Hello,
I have metagenomic sequencing data (Illumina NovaSeq 6000) of agricultural soil samples (1 000 000 - 10 000 000+ reads per sample), that I've taxonomically identified (after processing steps of course) using kraken2
and the core nt
NCBI database.
For dowstream analyses, I want to rarefy
these data using the rrarefy
function of vegan
. (I know rarefying can be tricky and results in loss of data, but for the downstream analyses I need it.)
To check how much reads should be randomly sampled, I created a rarefaction plot of a subset of 10 samples with using vegan::rarecurve(taxa_table_bac.k.10,step=1000, label=FALSE)
. See below image below.
As you can see in the graph below, a saturation/plateau is 'already' reached around 100 000 reads. For me this is quite surprising, as I thought that - in the context of metagenomic data vs amplicon data - it would take several million reads to reach saturation for metagenomic data. Of course this is sample type dependent, but soil samples are generally complex and species rich.

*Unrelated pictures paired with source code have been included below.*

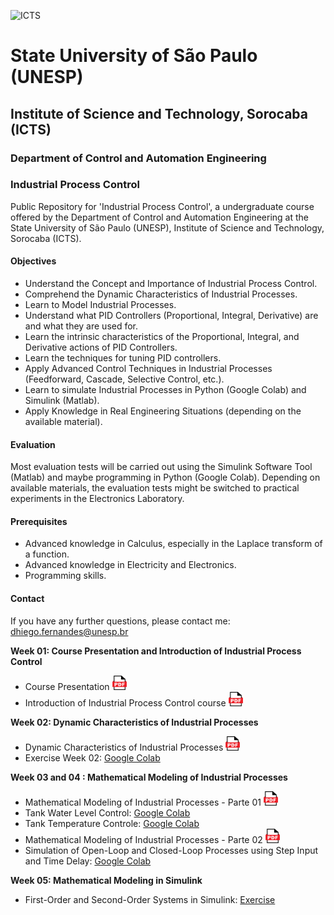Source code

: ![ICTS](./images/unesp_sorocaba.jpg)

# State University of São Paulo (UNESP)
## Institute of Science and Technology, Sorocaba (ICTS)
### Department of Control and Automation Engineering
### Industrial Process Control
Public Repository for 'Industrial Process Control', a undergraduate course offered by the Department of Control and Automation Engineering at the State University of São Paulo (UNESP), Institute of Science and Technology, Sorocaba (ICTS).

#### Objectives
* Understand the Concept and Importance of Industrial Process Control.
* Comprehend the Dynamic Characteristics of Industrial Processes.
* Learn to Model Industrial Processes.
* Understand what PID Controllers (Proportional, Integral, Derivative) are and what they are used for.
* Learn the intrinsic characteristics of the Proportional, Integral, and Derivative actions of PID Controllers.
* Learn the techniques for tuning PID controllers.
* Apply Advanced Control Techniques in Industrial Processes (Feedforward, Cascade, Selective Control, etc.).
* Learn to simulate Industrial Processes in Python (Google Colab) and Simulink (Matlab).
* Apply Knowledge in Real Engineering Situations (depending on the available material).

#### Evaluation
Most evaluation tests will be carried out using the Simulink Software Tool (Matlab) and maybe programming in Python (Google Colab). Depending on available materials, the evaluation tests might be switched to practical experiments in the Electronics Laboratory.

#### Prerequisites
* Advanced knowledge in Calculus, especially in the Laplace transform of a function.
* Advanced knowledge in Electricity and Electronics.
* Programming skills.

#### Contact
If you have any further questions, please contact me: dhiego.fernandes@unesp.br

**Week 01: Course Presentation and Introduction of Industrial Process Control**
* Course Presentation <a href="lessons/week_01/week_01_Course_Presentation_CPI_Dhiego.pdf"> <img src="images/pdf_logo1.png" alt="PDF" width="23" height="23" /> </a>
* Introduction of Industrial Process Control course <a href="lessons/week_01/week_01_Introduction_to_CPI_CPI_Dhiego.pdf"> <img src="images/pdf_logo1.png" alt="PDF" width="23" height="23" /> </a>

**Week 02: Dynamic Characteristics of Industrial Processes**
* Dynamic Characteristics of Industrial Processes <a href="lessons/week_02/week_02_Dynamic_Characteristics_of_Industrial_Processes_CPI_Dhiego.pdf"> <img src="images/pdf_logo1.png" alt="PDF" width="23" height="23" /> </a>
* Exercise Week 02: [Google Colab](lessons/week_02/sources/week_02.ipynb) 

**Week 03 and 04 : Mathematical Modeling of Industrial Processes**
* Mathematical Modeling of Industrial Processes - Parte 01 <a href="lessons/week_03/week_03_Industrial_Process_Modeling_Parte_1_CPI_Dhiego.pdf"> <img src="images/pdf_logo1.png" alt="PDF" width="23" height="23" /> </a>
* Tank Water Level Control: [Google Colab](lessons/week_03/sources/Tank_Water_Level_Control.ipynb)
* Tank Temperature Controle: [Google Colab](lessons/week_03/sources/Tank_Temperature_Control.ipynb)
* Mathematical Modeling of Industrial Processes - Parte 02 <a href="lessons/week_04/week_04_Industrial_Process_Modeling_Parte_2_CPI_Dhiego.pdf"> <img src="images/pdf_logo1.png" alt="PDF" width="23" height="23" /> </a>
* Simulation of Open-Loop and Closed-Loop Processes using Step Input and Time Delay: [Google Colab](lessons/week_04/sources/simulation_OL_and_CL.ipynb)

**Week 05: Mathematical Modeling in Simulink**
* First-Order and Second-Order Systems in Simulink: [Exercise](lessons/week_05/)
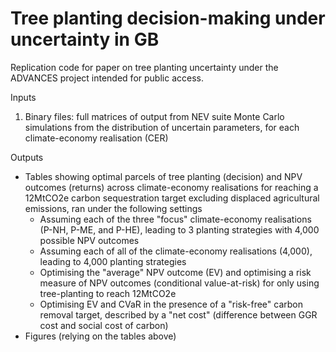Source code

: # Tree planting decision-making under uncertainty in GB
Replication code for paper on tree planting uncertainty under the ADVANCES project intended for public access.

Inputs
1. Binary files: full matrices of output from NEV suite Monte Carlo simulations from the distribution of uncertain parameters, for each climate-economy realisation (CER)

Outputs
* Tables showing optimal parcels of tree planting (decision) and NPV outcomes (returns) across climate-economy realisations for reaching a 12MtCO2e carbon sequestration target excluding displaced agricultural emissions, ran under the following settings
    * Assuming each of the three "focus" climate-economy realisations (P-NH, P-ME, and P-HE), leading to 3 planting strategies with 4,000 possible NPV outcomes
    * Assuming each of all of the climate-economy realisations (4,000), leading to 4,000 planting strategies
    * Optimising the "average" NPV outcome (EV) and optimising a risk measure of NPV outcomes (conditional value-at-risk) for only using tree-planting to reach 12MtCO2e
    * Optimising EV and CVaR in the presence of a "risk-free" carbon removal target, described by a "net cost" (difference between GGR cost and social cost of carbon)
* Figures (relying on the tables above)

With 16S amplicons I've seen such saturation around 30 000 - 40 000 reads, so not that far off.
(even if it is a subset of 10 samples of a total of 300 samples, I guess it will be a similar pattern overall samples).
Is it 'normal' to reach a saturation plateau so quickly with metagenomics? What are your experience with species saturation when using metagenomic reads?
The samples have several thousands of species detected. I expected a bit more, but still it seems like a fair amount.